Dataset entries:
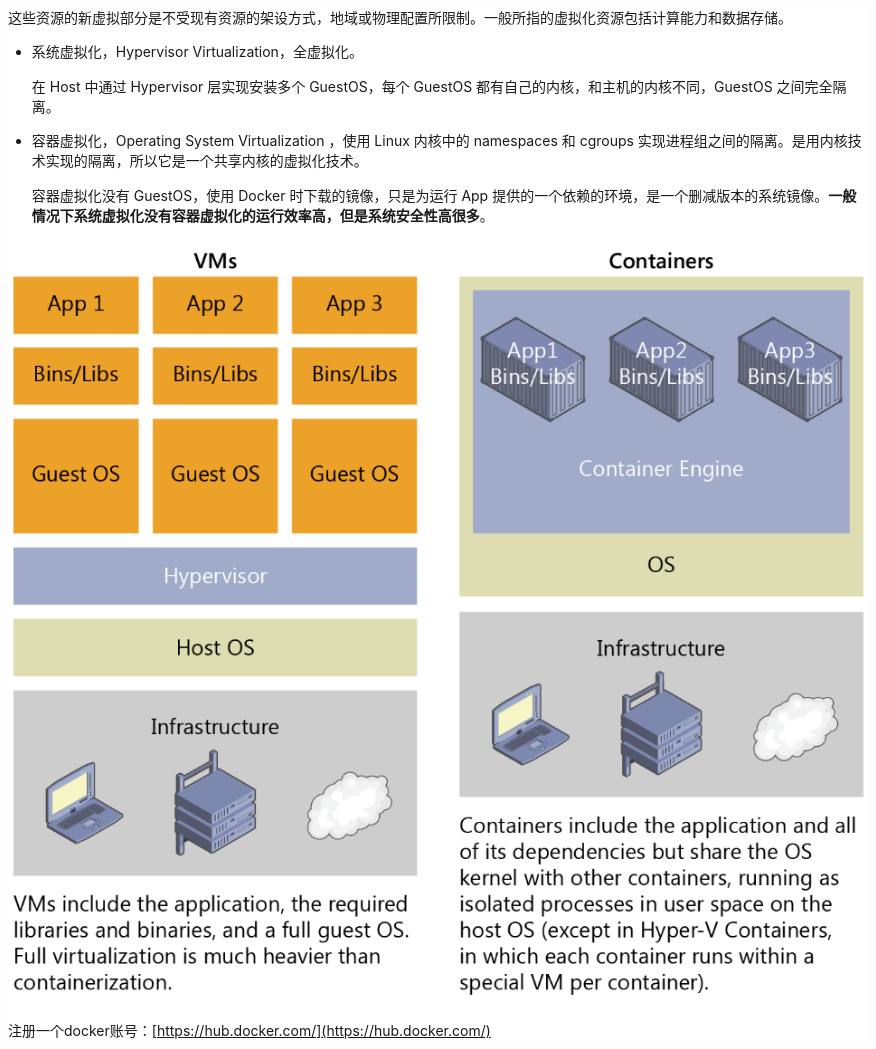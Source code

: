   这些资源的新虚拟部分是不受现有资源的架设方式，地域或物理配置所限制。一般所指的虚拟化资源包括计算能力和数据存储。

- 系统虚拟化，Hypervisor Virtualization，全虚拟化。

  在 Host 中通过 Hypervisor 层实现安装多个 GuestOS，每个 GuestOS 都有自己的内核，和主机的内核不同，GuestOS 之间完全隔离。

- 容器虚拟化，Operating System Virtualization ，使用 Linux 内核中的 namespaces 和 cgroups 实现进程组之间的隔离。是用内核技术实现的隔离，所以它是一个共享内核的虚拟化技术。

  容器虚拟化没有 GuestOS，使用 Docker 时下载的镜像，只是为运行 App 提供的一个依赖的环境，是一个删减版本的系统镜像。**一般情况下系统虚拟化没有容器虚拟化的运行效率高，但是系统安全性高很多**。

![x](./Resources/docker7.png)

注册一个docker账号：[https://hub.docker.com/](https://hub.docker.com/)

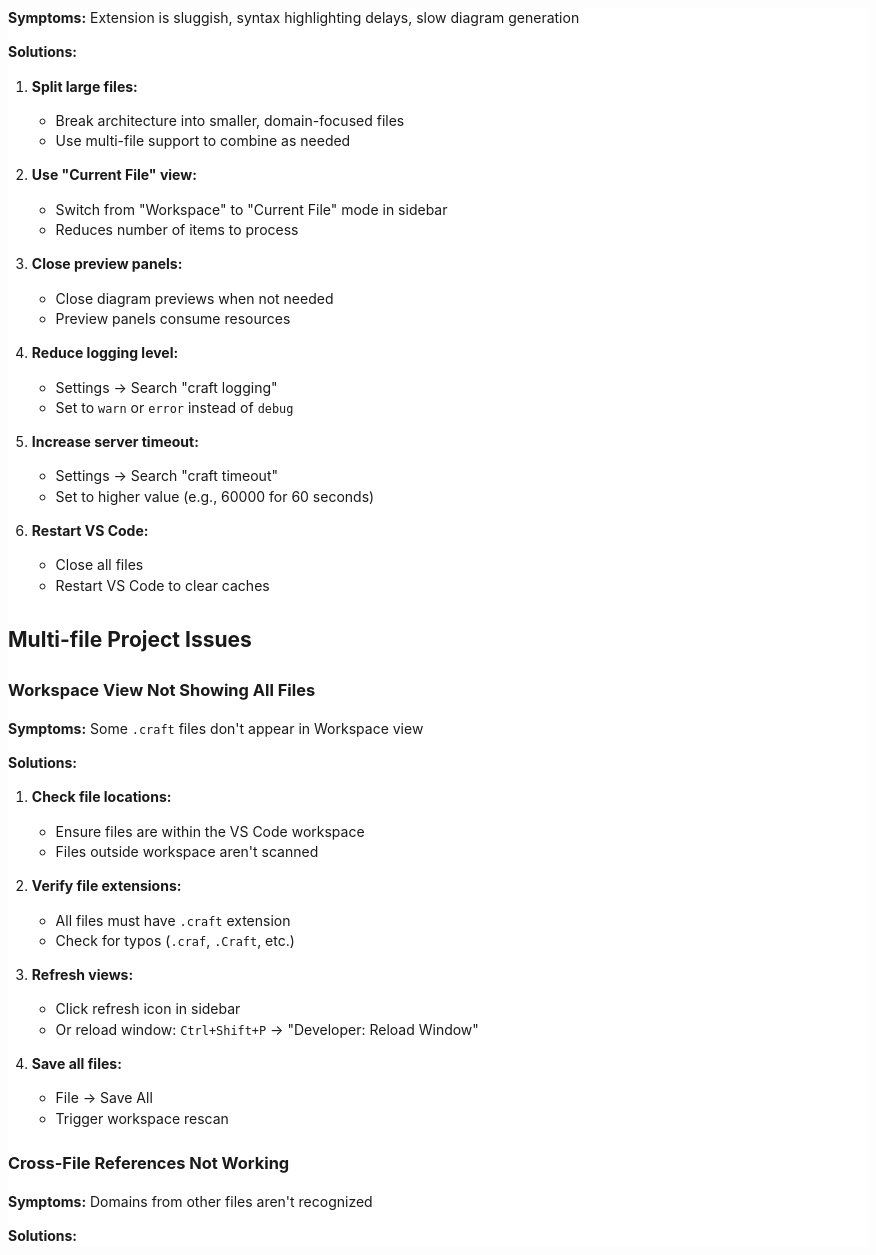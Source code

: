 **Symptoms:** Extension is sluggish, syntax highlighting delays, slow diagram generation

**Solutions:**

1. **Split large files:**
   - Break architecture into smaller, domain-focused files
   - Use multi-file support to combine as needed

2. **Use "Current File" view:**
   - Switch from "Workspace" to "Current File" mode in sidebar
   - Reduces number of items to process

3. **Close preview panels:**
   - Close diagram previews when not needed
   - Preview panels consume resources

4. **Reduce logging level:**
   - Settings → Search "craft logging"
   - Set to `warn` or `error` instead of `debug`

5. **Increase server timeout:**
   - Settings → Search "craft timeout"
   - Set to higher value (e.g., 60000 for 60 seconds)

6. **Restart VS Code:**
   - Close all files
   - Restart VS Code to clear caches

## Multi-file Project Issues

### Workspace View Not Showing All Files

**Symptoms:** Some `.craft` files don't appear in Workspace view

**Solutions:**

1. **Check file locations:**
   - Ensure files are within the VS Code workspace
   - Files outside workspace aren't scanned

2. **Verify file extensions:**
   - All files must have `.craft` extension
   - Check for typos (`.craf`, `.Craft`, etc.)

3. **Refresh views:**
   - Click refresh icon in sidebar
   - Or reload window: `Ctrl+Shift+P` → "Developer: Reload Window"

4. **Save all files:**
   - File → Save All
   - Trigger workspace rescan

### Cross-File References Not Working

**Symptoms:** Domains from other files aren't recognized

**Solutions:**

> [Problem to solve]
Among the entries, find every line holding "Check" and return it.

> [Response area]
1. **Check file locations:**
   - Check for typos (`.craf`, `.Craft`, etc.)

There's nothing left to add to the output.